I never received my 1099. I logged into my dashboard and downloaded my yearly summary. I did make over $600 but I never received my 1099Miss. I tried to contact UBER several times. At first they were telling me, they mailed it (never received). Then they told me to just use the information from the yearly summary. I am new at this and didn't drive full time. Is Turbo Tax going to walk me through what numbers to use where? Shouldn't UBER be legally obligated to send me a 1099?


----------



## MadePenniesToday (Feb 24, 2017)

Uber will not send you a 1099 if you made under $20k. You should have kept track of your driving miles and expenses. Good thing you didn't make much. Turbo tax did make it easier for me. Sounds like you might want to talk to a tax specialist.


----------



## AuxCordBoston (Dec 3, 2016)

MadePenniesToday said:


> Uber will not send you a 1099 if you made under $20k. You should have kept track of your driving miles and expenses. Good thing you didn't make much. Turbo tax did make it easier for me. Sounds like you might want to talk to a tax specialist.

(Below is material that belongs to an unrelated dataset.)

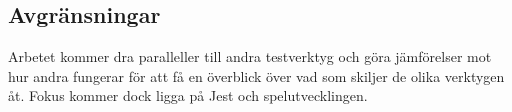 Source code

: \subsection{Avgränsningar}
Arbetet kommer dra paralleller till andra testverktyg och göra jämförelser mot hur andra fungerar för att få en överblick över vad som skiljer de olika verktygen åt. Fokus kommer dock ligga på Jest och spelutvecklingen.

My Uber 1099 shows approx $19,000. That's under 20k.


----------



## MadePenniesToday (Feb 24, 2017)

AuxCordBoston said:


> My Uber 1099 shows approx $19,000. That's under 20k.


 Straight from uber's mouth not mine.


----------



## garcia1968 (Mar 5, 2019)

MadePenniesToday said:


> Uber will not send you a 1099 if you made under $20k. You should have kept track of your driving miles and expenses. Good thing you didn't make much. Turbo tax did make it easier for me. Sounds like you might want to talk to a tax specialist.


From what I understand, you will get a 1099K if you made 20K plus. If you made at least 600, you should get a 1099 misc and that is what I am expecting.


----------



## UberTaxPro (Oct 3, 2014)

garcia1968 said:


> From what I understand, you will get a 1099K if you made 20K plus. If you made at least 600, you should get a 1099 misc and that is what I am expecting.


Correct on the 1099K for rider income. The 1099M is only for non-rider income


----------



## Mike-CMH (Sep 19, 2016)

Yeah, the tax thing has changed since last year. You just get some fancy looking breakdown on the partners website.
I was using TaxAct for the past few years doing my taxes. It's kind of frustrating to do it manually and I was never 100% confident I added all the figures in all the correct boxes (but the math was always right).

Decided to click on the TurboTax link (for free Self Employed) filing this year. Woohoo. I wish I used them long time ago. Turbo Tax is has special features for Rideshare and much easier. In fact, after asking me about if I worked for Uber/Lyft , it then provided a link to click to import all the information. I mean literally, it popped up a login for Uber and Lyft website and just poof, all my numbers were imported. This year was a breeze.


----------